═════ Source data ═════

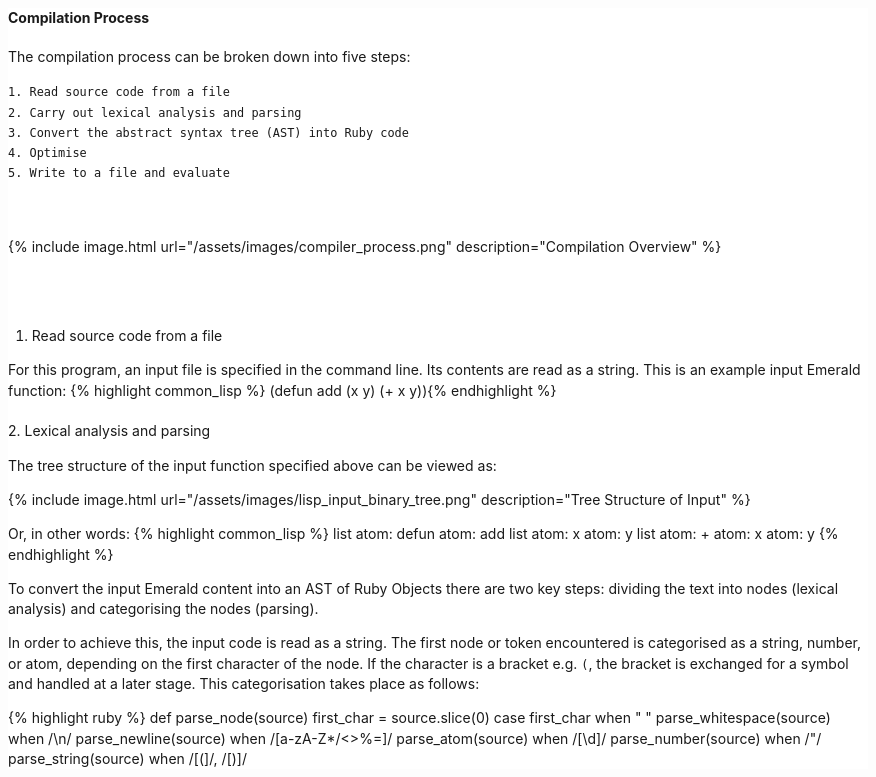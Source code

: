 
#### Compilation Process
The compilation process can be broken down into five steps:

    1. Read source code from a file
    2. Carry out lexical analysis and parsing
    3. Convert the abstract syntax tree (AST) into Ruby code
    4. Optimise
    5. Write to a file and evaluate

<br><br>
{% include image.html url="/assets/images/compiler_process.png" description="Compilation Overview" %}

<br><br>
1. Read source code from a file

  For this program, an input file is specified in the command line. Its contents are read as a string. This is an example input Emerald function:
  {% highlight common_lisp %}
  (defun add
      (x y)
      (+ x y)){% endhighlight %}
<br><br>
2. Lexical analysis and parsing

  The tree structure of the input function specified above can be viewed as:

  {% include image.html url="/assets/images/lisp_input_binary_tree.png" description="Tree Structure of Input" %}


  Or, in other words:
  {% highlight common_lisp %}
  list
    atom: defun
    atom: add
    list
      atom: x
      atom: y
    list
      atom: +
      atom: x
      atom: y {% endhighlight %}


  To convert the input Emerald content into an AST of Ruby Objects there are two key steps: dividing the text into nodes (lexical analysis) and categorising the nodes (parsing).

  In order to achieve this, the input code is read as a string. The first node or token encountered is categorised as a string, number, or atom, depending on the first character of the node. If the character is a bracket e.g. `(`, the bracket is exchanged for a symbol and handled at a later stage. This categorisation takes place as follows:

  {% highlight ruby %}
  def parse_node(source)
    first_char = source.slice(0)
    case first_char
    when " "
      parse_whitespace(source)
    when /\n/
      parse_newline(source)
    when /[a-zA-Z*\/<>%=]/
      parse_atom(source)
    when /[\d]/
      parse_number(source)
    when /"/
      parse_string(source)
    when /[(]/, /[)]/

═════

**Problem description:**
Retype all the records shown above, character for character. Omit every picture.

**Exercise solution:**
Source code

: 
#### Compilation Process
The compilation process can be broken down into five steps:

    1. Read source code from a file
    2. Carry out lexical analysis and parsing
    3. Convert the abstract syntax tree (AST) into Ruby code
    4. Optimise
    5. Write to a file and evaluate

<br><br>
{% include image.html url="/assets/images/compiler_process.png" description="Compilation Overview" %}

<br><br>
1. Read source code from a file

  For this program, an input file is specified in the command line. Its contents are read as a string. This is an example input Emerald function:
  {% highlight common_lisp %}
  (defun add
      (x y)
      (+ x y)){% endhighlight %}
<br><br>
2. Lexical analysis and parsing

  The tree structure of the input function specified above can be viewed as:

  {% include image.html url="/assets/images/lisp_input_binary_tree.png" description="Tree Structure of Input" %}


  Or, in other words:
  {% highlight common_lisp %}
  list
    atom: defun
    atom: add
    list
      atom: x
      atom: y
    list
      atom: +
      atom: x
      atom: y {% endhighlight %}


  To convert the input Emerald content into an AST of Ruby Objects there are two key steps: dividing the text into nodes (lexical analysis) and categorising the nodes (parsing).

  In order to achieve this, the input code is read as a string. The first node or token encountered is categorised as a string, number, or atom, depending on the first character of the node. If the character is a bracket e.g. `(`, the bracket is exchanged for a symbol and handled at a later stage. This categorisation takes place as follows:

  {% highlight ruby %}
  def parse_node(source)
    first_char = source.slice(0)
    case first_char
    when " "
      parse_whitespace(source)
    when /\n/
      parse_newline(source)
    when /[a-zA-Z*\/<>%=]/
      parse_atom(source)
    when /[\d]/
      parse_number(source)
    when /"/
      parse_string(source)
    when /[(]/, /[)]/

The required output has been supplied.